Items listed in a dataset:
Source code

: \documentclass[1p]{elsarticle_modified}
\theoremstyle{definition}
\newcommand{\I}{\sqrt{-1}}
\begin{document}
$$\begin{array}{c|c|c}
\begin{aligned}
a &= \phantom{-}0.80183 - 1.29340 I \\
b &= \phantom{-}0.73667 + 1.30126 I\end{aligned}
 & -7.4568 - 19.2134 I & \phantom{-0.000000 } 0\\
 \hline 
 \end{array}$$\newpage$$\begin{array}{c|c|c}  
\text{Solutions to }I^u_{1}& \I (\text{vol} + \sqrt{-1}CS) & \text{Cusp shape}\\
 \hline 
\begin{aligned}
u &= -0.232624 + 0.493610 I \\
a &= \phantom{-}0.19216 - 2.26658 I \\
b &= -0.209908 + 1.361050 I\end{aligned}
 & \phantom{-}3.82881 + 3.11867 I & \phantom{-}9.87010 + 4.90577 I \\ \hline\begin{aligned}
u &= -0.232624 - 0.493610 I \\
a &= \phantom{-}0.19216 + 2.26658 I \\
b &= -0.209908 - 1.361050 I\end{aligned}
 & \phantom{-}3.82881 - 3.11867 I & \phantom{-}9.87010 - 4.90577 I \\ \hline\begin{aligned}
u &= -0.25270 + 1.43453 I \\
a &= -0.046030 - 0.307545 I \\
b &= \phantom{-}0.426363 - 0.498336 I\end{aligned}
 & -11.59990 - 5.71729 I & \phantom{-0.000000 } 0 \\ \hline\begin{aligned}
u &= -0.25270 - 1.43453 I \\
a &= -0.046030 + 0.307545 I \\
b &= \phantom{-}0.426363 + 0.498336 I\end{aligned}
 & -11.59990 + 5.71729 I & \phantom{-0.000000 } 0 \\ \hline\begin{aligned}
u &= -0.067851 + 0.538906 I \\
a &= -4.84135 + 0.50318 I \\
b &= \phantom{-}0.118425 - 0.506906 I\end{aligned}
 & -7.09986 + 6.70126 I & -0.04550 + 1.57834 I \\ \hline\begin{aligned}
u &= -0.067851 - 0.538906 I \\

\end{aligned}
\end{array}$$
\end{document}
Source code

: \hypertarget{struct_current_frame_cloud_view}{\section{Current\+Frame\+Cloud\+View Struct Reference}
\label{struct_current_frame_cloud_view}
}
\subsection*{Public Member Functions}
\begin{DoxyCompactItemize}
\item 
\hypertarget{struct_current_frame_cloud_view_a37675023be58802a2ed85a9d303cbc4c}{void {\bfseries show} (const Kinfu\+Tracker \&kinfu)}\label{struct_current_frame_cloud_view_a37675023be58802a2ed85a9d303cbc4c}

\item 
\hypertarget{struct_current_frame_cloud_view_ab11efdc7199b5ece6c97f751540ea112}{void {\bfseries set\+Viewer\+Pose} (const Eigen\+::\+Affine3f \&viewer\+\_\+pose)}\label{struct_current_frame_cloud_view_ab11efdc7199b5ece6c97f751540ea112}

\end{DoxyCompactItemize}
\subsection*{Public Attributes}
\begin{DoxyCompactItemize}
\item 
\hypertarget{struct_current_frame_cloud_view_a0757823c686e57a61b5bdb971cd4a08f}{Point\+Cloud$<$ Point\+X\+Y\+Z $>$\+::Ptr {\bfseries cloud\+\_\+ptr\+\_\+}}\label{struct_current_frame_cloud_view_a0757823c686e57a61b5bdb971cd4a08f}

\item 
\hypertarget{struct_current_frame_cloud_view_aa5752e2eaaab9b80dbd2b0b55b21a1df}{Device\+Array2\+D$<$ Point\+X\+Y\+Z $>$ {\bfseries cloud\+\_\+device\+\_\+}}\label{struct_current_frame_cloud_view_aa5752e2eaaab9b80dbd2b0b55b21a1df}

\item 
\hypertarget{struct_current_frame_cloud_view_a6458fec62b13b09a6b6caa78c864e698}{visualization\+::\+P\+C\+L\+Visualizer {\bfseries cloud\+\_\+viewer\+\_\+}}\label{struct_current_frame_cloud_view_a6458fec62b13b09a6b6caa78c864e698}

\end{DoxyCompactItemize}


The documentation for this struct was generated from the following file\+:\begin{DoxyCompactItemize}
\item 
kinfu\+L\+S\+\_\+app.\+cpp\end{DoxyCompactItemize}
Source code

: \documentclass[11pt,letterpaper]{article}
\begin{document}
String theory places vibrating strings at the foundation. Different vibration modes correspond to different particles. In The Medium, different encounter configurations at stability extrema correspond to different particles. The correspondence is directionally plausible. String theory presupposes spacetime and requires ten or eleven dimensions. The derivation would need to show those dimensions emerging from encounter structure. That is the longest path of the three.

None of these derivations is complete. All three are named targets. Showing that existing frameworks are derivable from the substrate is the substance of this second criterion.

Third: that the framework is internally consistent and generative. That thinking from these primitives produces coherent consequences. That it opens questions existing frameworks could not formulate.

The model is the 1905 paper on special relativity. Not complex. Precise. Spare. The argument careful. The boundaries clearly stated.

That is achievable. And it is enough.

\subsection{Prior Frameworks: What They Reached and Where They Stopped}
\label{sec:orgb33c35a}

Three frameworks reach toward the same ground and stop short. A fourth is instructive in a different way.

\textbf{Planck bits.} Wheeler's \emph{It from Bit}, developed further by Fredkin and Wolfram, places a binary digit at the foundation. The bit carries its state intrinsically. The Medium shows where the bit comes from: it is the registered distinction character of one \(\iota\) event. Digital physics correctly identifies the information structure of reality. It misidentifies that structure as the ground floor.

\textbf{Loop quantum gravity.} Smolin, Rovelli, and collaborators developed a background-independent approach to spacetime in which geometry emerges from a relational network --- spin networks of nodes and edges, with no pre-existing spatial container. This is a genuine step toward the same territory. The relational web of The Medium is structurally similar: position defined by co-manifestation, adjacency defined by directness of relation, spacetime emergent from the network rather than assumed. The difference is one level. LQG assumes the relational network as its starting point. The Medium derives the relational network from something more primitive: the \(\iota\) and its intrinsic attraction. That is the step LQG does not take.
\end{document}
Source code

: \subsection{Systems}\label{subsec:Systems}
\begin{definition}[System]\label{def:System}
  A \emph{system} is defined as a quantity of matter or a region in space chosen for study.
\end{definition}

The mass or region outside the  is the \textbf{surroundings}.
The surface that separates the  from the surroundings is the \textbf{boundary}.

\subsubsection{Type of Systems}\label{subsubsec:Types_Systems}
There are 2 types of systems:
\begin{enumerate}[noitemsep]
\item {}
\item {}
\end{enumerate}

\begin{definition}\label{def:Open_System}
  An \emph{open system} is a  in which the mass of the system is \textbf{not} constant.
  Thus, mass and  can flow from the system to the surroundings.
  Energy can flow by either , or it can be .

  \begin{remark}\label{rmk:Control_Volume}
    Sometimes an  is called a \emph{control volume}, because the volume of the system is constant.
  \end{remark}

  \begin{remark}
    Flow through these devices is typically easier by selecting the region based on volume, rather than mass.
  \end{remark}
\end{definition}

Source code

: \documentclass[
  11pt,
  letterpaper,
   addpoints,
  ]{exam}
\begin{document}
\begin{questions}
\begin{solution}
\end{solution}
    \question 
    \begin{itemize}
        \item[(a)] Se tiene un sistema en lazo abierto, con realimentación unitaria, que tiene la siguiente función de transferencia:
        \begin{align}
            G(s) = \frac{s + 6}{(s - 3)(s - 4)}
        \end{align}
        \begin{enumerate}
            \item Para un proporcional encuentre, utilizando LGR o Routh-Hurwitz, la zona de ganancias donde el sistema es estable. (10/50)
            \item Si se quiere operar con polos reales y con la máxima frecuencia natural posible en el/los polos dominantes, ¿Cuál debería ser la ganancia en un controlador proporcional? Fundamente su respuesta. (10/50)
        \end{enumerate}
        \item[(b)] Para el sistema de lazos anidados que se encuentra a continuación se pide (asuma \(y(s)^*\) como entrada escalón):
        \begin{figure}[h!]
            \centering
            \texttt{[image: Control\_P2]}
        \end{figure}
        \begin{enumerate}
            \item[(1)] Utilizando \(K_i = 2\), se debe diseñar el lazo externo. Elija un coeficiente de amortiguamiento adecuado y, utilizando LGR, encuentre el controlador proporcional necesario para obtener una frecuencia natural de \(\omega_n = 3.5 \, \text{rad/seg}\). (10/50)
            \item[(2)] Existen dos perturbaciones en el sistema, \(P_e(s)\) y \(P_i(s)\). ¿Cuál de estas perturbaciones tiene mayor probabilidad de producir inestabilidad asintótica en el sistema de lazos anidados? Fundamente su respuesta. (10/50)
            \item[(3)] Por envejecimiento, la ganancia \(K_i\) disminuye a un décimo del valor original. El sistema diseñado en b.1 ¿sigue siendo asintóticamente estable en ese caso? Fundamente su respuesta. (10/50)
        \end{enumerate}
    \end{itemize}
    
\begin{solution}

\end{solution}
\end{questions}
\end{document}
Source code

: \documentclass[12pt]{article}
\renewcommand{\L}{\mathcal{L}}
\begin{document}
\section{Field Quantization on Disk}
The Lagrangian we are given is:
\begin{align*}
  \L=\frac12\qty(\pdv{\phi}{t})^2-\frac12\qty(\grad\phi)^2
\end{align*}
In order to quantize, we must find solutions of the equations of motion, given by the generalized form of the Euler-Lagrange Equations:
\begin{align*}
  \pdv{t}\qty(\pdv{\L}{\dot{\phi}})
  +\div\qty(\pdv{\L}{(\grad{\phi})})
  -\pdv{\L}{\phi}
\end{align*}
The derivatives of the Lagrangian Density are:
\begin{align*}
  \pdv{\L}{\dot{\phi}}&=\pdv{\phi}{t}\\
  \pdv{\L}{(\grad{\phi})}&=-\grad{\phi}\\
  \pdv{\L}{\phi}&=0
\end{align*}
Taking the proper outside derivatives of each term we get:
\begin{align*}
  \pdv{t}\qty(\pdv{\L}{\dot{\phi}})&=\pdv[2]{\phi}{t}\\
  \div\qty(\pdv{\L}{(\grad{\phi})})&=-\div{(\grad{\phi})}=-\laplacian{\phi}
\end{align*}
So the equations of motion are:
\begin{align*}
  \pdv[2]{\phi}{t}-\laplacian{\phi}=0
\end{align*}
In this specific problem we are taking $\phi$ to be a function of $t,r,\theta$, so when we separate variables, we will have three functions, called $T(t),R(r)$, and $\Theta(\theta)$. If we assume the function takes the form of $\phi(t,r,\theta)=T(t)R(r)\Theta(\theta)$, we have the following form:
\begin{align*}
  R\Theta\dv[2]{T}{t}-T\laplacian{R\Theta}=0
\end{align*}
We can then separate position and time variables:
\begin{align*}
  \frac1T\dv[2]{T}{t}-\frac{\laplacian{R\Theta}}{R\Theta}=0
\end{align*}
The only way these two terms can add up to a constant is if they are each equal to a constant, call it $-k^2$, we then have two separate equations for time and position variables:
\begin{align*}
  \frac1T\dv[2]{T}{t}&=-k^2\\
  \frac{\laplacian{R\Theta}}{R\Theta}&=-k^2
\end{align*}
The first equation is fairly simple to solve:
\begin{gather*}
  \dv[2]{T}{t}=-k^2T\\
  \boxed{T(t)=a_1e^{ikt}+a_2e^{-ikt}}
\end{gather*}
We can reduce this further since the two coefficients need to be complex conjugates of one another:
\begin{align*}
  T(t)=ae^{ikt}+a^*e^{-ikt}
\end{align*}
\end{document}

_Assignment:_
Please return only the lines above, starting at the line that has "system is constant." and ending at the line that has "es estable. (10/50)", keeping both and leaving each one unchanged.

_Result below:_
    Sometimes an  is called a \emph{control volume}, because the volume of the system is constant.
  \end{remark}

  \begin{remark}
    Flow through these devices is typically easier by selecting the region based on volume, rather than mass.
  \end{remark}
\end{definition}

Source code

: \documentclass[
  11pt,
  letterpaper,
   addpoints,
  ]{exam}
\begin{document}
\begin{questions}
\begin{solution}
\end{solution}
    \question 
    \begin{itemize}
        \item[(a)] Se tiene un sistema en lazo abierto, con realimentación unitaria, que tiene la siguiente función de transferencia:
        \begin{align}
            G(s) = \frac{s + 6}{(s - 3)(s - 4)}
        \end{align}
        \begin{enumerate}
            \item Para un proporcional encuentre, utilizando LGR o Routh-Hurwitz, la zona de ganancias donde el sistema es estable. (10/50)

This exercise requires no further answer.